– Это когда было? – подал голос Лёва.
– Так… Да в четверг! Как раз в середу Ла́баз соболя обдирал. Ещё рейсовый был. Чо вы мне рассказываете? – напёр Фёдор.
– Ну вот, тятя! – почти крикнул Мефодий. – Мы как раз мясо вывозили, на двух «Буранах».
– Ну! – развёл руками и почти презрительно воскликнул Фёдор. – Вы ещё с утра Перевальному сказали, что в две технике поедете.
Гурьян сосредоточенно посмотрел на каждого из сыновей. И вдруг выпалил:
– Дак обожди. Какая релюшка, если ты слышал? И Фодя рацию проверил – работат!
Гурьян глядел облегчённо и почти весело.
– Дак она работала, – очень спокойно и нехотя-торжественно ответствовал Фёдор и отдельно, мягко-мягко, как в папиросную бумажечку, завернул: – Только на приём, – и добавил уже заедливым сорным тоном: – Вы чо, не знаете, как релюшка крякат?

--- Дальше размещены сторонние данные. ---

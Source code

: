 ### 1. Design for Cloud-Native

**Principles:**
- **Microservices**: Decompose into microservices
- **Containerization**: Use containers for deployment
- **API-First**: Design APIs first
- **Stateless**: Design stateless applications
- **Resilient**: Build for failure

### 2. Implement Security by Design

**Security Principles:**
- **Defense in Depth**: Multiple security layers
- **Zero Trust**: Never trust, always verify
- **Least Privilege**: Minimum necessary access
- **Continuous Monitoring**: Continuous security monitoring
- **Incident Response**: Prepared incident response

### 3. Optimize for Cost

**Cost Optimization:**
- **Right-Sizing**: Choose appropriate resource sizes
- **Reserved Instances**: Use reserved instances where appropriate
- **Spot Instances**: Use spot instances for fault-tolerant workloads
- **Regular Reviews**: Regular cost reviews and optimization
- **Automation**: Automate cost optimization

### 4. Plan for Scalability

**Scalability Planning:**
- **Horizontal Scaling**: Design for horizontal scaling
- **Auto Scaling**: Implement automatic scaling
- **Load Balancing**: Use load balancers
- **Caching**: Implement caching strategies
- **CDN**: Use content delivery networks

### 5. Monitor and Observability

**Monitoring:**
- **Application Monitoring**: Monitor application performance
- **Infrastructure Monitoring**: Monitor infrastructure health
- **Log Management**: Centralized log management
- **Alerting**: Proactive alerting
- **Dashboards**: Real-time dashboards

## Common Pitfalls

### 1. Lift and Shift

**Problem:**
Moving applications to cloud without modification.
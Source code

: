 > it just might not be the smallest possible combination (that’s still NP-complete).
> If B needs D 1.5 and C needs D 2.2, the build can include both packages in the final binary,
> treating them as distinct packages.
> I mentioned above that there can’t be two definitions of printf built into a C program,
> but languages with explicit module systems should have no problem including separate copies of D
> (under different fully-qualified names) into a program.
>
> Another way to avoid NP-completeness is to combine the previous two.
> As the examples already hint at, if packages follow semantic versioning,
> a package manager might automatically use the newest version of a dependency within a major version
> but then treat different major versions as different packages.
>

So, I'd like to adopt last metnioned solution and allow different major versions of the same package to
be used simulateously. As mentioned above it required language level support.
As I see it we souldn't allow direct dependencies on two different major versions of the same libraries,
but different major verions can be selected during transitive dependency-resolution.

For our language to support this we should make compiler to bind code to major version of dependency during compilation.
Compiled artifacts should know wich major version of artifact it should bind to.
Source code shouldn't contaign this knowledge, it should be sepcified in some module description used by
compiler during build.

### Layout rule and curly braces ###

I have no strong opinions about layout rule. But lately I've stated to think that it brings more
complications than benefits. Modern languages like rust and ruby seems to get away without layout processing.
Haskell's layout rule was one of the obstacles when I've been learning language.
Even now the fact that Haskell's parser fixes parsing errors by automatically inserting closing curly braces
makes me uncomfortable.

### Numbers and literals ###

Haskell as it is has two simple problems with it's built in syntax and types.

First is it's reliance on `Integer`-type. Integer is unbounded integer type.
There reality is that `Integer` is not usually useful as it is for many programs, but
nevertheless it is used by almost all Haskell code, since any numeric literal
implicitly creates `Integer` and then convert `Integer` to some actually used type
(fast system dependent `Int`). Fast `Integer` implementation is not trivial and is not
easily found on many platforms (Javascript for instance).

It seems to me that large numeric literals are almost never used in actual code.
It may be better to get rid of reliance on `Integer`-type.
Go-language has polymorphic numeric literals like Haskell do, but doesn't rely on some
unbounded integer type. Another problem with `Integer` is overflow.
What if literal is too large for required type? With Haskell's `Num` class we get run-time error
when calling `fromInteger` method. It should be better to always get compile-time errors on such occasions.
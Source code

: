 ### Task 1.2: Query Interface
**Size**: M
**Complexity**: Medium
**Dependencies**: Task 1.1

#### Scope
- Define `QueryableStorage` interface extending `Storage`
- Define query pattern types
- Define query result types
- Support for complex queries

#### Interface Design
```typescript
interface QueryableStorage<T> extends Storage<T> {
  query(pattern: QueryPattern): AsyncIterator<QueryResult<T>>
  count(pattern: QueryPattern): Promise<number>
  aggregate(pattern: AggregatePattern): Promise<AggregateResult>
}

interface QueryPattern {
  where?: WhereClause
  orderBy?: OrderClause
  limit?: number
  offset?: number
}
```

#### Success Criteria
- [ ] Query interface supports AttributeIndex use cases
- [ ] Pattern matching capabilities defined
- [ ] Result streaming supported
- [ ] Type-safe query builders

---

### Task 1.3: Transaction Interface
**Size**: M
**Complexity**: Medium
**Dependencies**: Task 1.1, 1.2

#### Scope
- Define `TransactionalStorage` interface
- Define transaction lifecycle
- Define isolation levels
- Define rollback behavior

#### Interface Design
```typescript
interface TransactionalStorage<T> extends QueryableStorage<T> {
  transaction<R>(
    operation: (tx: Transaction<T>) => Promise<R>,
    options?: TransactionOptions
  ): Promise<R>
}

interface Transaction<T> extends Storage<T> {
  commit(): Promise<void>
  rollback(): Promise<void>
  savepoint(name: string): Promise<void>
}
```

Гурьян с недовольством поглядел на сыновей, будто они во всём виноваты.
– Дак погоди, а… – всё недоумевал Гурьян, – дак а как ты обратно-то? Чо без лыж?
– Но. По своей дороге прибрёл сюда, слава богу. Правда, умучился. Вчера как раз. А сёдни туда ездил ишшо.
– Как вчера? А… чо так долго-то?
– Да лежал пластом, – сердито сказал Фёдор. – Спину так скрутило, что не вздохнуть, как грится, не выдохнуть. Видать, продуло у вертолёта.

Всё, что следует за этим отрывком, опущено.